As a nongovernmental entity, SOHRA would not incur the administrative and ISF costs and could hire workers at lower wages than the fairgrounds can.
County Finance Office Controller Arthur O'Hare said, absent the administrative and ISF fees, it cost about $402,000 to stage the event in 2012. About $214,000 of that was the meet's purse, which is paid by the Oregon Racing Commission. O'Hare estimated the amount SOHRA would need to come up with in order to produce the event in 2013 would be about $188,000.
Lonnie Craig, who ran the 2012 race meet on a volunteer basis, said SOHRA would have to pay $18,000 to the county for use of the facilities. He warned that liability insurance could be a deal breaker. SOHRA member Harvey Boyle is gathering estimates, but Craig guesses it could cost close to $20,000.
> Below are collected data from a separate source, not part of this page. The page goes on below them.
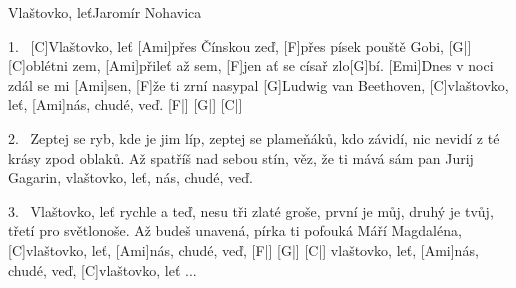 \begin{song}{Vlaštovko, leť}{Jaromír Nohavica}

\begin{xverse}{1.~}
[\large C]Vlaštovko, leť [\large Ami]přes Čínskou zeď,
[\large F]přes písek pouště Gobi, [\large G|]{}
[\large C]oblétni zem, [\large Ami]přileť až sem,
[\large F]jen ať se císař zlo[\large G]bí.
[\large Emi]Dnes v noci zdál se mi [\large Ami]sen,
[\large F]{že} ti zrní nasypal [\large G]Ludwig van Beethoven,
[\large C]vlaštovko, leť, [\large Ami]nás, chudé, veď. [\large F|]{} [\large G|]{} [\large C|]{}
\end{xverse}

\begin{xverse}{2.~}
Zeptej se ryb, kde je jim líp,
zeptej se plameňáků,
kdo závidí, nic nevidí
z té krásy zpod oblaků.
Až spatříš nad sebou stín,
věz, že ti mává sám pan Jurij Gagarin,
vlaštovko, leť, nás, chudé, veď.
\end{xverse}

\begin{xverse}{3.~}
Vlaštovko, leť rychle a teď,
nesu tři zlaté groše,
první je můj, druhý je tvůj,
třetí pro světlonoše.
Až budeš unavená,
pírka ti pofouká Máří Magdaléna,
[\large C]vlaštovko, leť, [\large Ami]nás, chudé, veď, [\large F|]{} [\large G|]{} [\large C|]{}
vlaštovko, leť, [\large Ami]nás, chudé, veď,
[\large C]vlaštovko, leť ...
\end{xverse}

\end{song}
O'Hare said rental costs for the facility may be negotiable, at least during the first season.
Randy Evers, executive director for the Oregon Racing Commission, said "the ORC really wants to see racing continue in Grants Pass. Whoever shows energy and passion and wants to keep racing going, we'll work with them."
Horse racing fans are looking for ways to earn money to keep the tradition alive. Nonprofit Friends of the Fairgrounds Secretary Rick Wilson, longtime race supporter and horse trainer Nancy Klapatch and other Grants Pass Downs devotees are hoping to stage a large fundraiser in June or July.
Tentatively called "Dinner at Downs," the fundraiser would feature live music, and chariot, harness and match races. It also would offer fine-dining, libations and a silent auction. Proceeds from the event would be split equally between the fairgrounds, SOHRA and Friends of the Fairgrounds.
Wilson said it will take months to coordinate the event, and there is no time to waste if organizers want to secure donations before the end of the year, and tax season.
Canavello thinks the fundraiser is a "wonderful idea" but is concerned about what will happen if the board can't reach an agreement with SOHRA.
"It's iffy," Klapatch conceded. "But, life is iffy."
Wilson said if the 2013 racing meet is canceled, he will return to sponsors, give back their money and tell them he's sorry. But, like Klapatch, he believes it's worth a try.